Sustainable buying also has a positive impact on operating and maintenance expenditures. Organization can avoid hidden costs (not visible in the initial unit price) connected with the product with responsible purchasing decisions. Just by replacing hazardous materials with environment friendly products, an organization can reduce costs involved in storage, administration, and disposal of toxic materials.

The Future Beckons

Sustainability is not a new concept by any means. It has gained prominence only in the last few years. Clients are demanding it too as awareness has increased regarding the environmental and social impact of ad-hoc procurement practices. Clients are carefully vetting suppliers and giving preference to business partners who have incorporated sustainable practices in their purchasing strategies. Consultancy firm Nielsen reported a 20% growth in sale of sustainable FMCG products between years 2014 and 2018, and forecasted the market to reach $142-$150 billion by 2021, recording a 17% growth within 2 years. As a result, top industry leaders have initiated efforts in integrating sustainable rules into their Procurement and Supply Chain processes.

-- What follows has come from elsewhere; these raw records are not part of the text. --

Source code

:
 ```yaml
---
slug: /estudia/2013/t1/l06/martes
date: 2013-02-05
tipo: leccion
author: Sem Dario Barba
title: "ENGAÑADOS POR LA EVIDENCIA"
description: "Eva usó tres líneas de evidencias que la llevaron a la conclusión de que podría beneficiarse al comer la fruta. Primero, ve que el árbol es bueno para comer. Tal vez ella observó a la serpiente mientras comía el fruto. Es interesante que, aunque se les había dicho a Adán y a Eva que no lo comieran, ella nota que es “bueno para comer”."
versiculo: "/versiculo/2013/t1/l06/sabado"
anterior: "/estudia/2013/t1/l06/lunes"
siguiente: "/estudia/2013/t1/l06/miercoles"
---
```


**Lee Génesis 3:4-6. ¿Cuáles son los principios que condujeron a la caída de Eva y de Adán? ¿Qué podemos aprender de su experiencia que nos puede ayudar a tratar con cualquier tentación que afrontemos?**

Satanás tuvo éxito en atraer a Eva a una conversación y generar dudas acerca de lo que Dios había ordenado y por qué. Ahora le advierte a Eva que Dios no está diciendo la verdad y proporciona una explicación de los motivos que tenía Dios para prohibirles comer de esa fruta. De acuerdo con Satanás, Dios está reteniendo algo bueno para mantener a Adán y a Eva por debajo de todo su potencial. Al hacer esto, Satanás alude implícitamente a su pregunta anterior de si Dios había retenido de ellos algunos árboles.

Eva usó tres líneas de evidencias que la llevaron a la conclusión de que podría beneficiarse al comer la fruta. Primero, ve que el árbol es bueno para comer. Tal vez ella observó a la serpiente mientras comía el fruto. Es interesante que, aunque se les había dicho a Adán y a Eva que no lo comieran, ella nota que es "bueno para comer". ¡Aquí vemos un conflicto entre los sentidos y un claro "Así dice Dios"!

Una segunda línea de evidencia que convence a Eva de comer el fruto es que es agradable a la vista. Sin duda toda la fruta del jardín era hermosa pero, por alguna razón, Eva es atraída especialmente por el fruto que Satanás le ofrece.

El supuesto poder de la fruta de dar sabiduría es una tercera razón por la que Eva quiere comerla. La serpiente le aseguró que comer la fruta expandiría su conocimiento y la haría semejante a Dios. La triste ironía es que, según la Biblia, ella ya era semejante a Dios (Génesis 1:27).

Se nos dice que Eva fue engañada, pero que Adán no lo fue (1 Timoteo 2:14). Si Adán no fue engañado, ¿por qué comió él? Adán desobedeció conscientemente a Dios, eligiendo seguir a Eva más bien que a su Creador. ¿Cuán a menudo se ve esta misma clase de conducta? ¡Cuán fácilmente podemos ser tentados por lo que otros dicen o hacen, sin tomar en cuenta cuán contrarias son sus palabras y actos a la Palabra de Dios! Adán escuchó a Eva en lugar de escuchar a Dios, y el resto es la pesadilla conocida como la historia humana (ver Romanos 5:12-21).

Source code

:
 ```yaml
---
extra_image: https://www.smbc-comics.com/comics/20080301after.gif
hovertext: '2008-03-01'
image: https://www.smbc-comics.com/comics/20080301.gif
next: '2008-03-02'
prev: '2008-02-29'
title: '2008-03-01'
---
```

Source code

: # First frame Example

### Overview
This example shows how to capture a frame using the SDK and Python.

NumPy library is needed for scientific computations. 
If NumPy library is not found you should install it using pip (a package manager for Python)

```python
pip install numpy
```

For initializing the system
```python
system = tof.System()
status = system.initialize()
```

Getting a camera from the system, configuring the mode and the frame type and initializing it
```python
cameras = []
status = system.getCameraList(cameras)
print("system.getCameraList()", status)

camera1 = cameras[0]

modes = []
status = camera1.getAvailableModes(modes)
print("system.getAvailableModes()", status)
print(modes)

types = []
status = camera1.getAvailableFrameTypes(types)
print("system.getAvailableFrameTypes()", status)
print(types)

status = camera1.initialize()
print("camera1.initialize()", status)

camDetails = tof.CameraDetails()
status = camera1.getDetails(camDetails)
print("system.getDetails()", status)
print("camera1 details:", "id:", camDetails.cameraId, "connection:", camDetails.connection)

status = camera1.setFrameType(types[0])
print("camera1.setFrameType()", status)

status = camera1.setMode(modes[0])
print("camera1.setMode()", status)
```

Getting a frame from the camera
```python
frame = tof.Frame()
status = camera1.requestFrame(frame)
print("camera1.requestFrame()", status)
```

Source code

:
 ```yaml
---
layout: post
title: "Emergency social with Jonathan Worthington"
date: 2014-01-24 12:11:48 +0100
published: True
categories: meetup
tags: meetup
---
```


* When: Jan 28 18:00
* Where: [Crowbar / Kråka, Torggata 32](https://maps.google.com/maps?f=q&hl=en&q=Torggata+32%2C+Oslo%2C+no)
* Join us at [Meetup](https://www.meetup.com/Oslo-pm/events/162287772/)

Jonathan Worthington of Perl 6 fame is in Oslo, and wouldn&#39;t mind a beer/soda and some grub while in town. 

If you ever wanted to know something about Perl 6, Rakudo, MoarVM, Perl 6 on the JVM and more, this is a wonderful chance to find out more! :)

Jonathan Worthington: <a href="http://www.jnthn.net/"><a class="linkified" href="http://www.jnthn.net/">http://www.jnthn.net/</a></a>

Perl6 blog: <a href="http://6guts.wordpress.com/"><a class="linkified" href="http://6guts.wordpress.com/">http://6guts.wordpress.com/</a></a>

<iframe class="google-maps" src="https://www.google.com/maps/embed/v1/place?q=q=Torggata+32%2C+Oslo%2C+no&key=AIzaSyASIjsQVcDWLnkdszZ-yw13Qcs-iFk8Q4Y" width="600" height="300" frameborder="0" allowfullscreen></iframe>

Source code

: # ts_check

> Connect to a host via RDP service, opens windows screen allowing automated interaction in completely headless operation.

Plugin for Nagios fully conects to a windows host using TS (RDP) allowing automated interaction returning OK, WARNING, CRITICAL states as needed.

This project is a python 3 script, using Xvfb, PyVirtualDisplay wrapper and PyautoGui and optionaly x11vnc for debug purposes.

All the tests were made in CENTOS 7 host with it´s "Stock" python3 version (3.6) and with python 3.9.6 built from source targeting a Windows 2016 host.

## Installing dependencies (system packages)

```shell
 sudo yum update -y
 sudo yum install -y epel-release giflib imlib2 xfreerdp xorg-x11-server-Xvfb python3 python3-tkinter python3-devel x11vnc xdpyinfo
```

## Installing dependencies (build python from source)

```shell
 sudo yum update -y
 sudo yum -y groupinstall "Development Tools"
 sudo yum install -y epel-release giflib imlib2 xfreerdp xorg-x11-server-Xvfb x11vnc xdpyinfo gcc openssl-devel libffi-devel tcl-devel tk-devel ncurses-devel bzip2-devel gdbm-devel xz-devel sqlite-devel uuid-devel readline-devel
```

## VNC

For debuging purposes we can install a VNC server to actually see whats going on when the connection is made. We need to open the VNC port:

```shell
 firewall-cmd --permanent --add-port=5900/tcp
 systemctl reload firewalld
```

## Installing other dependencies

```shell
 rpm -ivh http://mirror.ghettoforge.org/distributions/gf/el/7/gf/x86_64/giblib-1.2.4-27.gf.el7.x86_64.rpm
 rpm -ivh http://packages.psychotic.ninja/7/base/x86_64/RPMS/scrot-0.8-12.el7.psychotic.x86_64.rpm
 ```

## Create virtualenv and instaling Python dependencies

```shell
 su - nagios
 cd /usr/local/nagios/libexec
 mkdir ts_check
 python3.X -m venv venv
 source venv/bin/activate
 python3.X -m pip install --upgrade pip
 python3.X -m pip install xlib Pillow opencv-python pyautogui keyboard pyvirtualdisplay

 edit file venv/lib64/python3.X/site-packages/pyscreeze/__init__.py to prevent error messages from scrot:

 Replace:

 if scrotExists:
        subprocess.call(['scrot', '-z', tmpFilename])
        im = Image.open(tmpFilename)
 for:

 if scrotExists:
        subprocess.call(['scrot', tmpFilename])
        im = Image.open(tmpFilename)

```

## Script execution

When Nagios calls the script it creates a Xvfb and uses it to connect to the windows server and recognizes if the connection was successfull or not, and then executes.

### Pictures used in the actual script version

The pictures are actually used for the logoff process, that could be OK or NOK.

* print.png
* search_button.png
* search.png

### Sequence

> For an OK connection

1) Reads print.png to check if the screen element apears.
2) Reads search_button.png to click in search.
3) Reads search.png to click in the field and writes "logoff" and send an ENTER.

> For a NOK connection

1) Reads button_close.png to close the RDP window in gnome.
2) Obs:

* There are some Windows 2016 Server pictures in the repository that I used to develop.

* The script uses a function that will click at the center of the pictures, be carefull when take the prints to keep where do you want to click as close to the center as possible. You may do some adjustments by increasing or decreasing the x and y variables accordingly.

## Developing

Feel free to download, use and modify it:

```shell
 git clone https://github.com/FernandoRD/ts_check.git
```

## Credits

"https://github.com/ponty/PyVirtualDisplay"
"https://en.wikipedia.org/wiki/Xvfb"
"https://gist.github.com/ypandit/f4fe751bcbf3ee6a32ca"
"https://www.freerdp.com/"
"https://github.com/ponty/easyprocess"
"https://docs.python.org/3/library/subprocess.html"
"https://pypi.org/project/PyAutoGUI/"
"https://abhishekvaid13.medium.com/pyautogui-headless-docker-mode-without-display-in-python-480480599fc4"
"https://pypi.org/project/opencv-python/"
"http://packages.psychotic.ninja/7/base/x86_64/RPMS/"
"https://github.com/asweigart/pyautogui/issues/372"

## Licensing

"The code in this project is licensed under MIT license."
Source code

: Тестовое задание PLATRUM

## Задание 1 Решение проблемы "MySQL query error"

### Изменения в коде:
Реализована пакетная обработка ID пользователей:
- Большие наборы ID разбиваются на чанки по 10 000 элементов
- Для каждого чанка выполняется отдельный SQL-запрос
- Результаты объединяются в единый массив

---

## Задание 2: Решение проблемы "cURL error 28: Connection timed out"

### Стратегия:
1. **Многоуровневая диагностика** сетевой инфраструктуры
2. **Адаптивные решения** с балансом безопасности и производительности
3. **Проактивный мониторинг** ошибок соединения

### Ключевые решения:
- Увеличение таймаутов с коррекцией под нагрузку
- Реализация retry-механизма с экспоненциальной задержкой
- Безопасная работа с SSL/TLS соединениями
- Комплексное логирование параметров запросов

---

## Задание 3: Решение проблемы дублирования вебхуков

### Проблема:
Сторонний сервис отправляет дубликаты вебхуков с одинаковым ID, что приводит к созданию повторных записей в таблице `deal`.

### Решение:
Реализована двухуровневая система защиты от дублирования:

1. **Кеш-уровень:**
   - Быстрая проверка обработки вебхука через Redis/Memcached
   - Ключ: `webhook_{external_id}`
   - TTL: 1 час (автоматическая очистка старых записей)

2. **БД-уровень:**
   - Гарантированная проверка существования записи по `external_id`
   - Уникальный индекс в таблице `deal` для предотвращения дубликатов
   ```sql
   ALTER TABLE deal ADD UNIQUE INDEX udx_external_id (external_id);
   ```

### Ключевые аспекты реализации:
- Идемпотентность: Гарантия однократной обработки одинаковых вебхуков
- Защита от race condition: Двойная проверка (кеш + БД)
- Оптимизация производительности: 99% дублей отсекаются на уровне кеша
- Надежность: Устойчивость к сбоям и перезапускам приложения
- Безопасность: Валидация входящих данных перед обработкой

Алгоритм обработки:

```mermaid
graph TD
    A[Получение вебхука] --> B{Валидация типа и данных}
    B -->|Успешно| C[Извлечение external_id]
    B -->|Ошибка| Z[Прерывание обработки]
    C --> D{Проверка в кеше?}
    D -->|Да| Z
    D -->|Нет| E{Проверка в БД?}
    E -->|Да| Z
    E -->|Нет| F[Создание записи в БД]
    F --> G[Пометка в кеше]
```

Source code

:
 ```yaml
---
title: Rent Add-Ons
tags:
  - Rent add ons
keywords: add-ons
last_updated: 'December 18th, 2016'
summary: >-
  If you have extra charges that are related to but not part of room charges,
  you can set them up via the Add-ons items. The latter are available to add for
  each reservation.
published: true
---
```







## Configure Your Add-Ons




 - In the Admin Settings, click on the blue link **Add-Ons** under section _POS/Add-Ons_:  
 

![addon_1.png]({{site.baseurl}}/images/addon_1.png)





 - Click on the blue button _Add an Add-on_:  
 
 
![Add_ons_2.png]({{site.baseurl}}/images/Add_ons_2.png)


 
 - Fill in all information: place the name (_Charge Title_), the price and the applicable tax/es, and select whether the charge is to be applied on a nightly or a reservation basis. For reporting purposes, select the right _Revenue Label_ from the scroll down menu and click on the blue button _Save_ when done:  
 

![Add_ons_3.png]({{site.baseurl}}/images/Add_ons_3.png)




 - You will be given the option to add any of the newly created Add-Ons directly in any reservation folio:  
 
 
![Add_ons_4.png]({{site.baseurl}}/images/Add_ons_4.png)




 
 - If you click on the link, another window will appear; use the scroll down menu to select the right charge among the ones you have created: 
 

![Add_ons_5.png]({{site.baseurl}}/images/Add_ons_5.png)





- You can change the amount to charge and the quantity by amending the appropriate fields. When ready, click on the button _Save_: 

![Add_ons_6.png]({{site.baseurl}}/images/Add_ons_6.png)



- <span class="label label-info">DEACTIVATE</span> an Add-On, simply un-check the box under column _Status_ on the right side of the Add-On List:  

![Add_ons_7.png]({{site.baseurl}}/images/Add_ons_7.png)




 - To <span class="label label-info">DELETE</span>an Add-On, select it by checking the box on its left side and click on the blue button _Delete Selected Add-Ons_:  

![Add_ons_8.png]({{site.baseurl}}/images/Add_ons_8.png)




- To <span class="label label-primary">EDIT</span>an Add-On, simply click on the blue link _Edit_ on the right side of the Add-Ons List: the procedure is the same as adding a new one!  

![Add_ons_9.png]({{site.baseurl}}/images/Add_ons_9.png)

Sustainable sourcing is a holistic approach and requires a broader view encompassing the entire purchasing process. It is the future of procurement. However, concerns remain if sustainability can be regarded as the most important business metrics and factors for the procurement process yet. Is there a synergy between procurement sustainability and cost reduction?

As of today, several companies continue to perceive sustainable sourcing as an inconvenient investment. But then there are several others who have recorded significant improvement in their bottom line by incorporating simple sustainable practices, such as recycling or cradle-to-cradle initiatives. Such organizations have recorded measurable benefits, including reduced costs, improved product value, better product differentiation, and new revenue streams. Factoring in the bigger picture - the total cost of ownership, environmental and social impact, long- term benefits, and return on investment - 90% of the industry leaders in the Middle East and Europe declared that their core target in post-COVID era will be to reduce costs and carbon footprint, through sustainable practices. Going forward, procurement leadership will have to be persistent in showcasing that achieving cost reduction does not necessarily jeopardize a company’s sustainability objectives, but in fact go hand-in-hand. Permeating this thought industry-wise will be the long-term goal and the driving factor in impacting a sustainable procurement cycle for the future.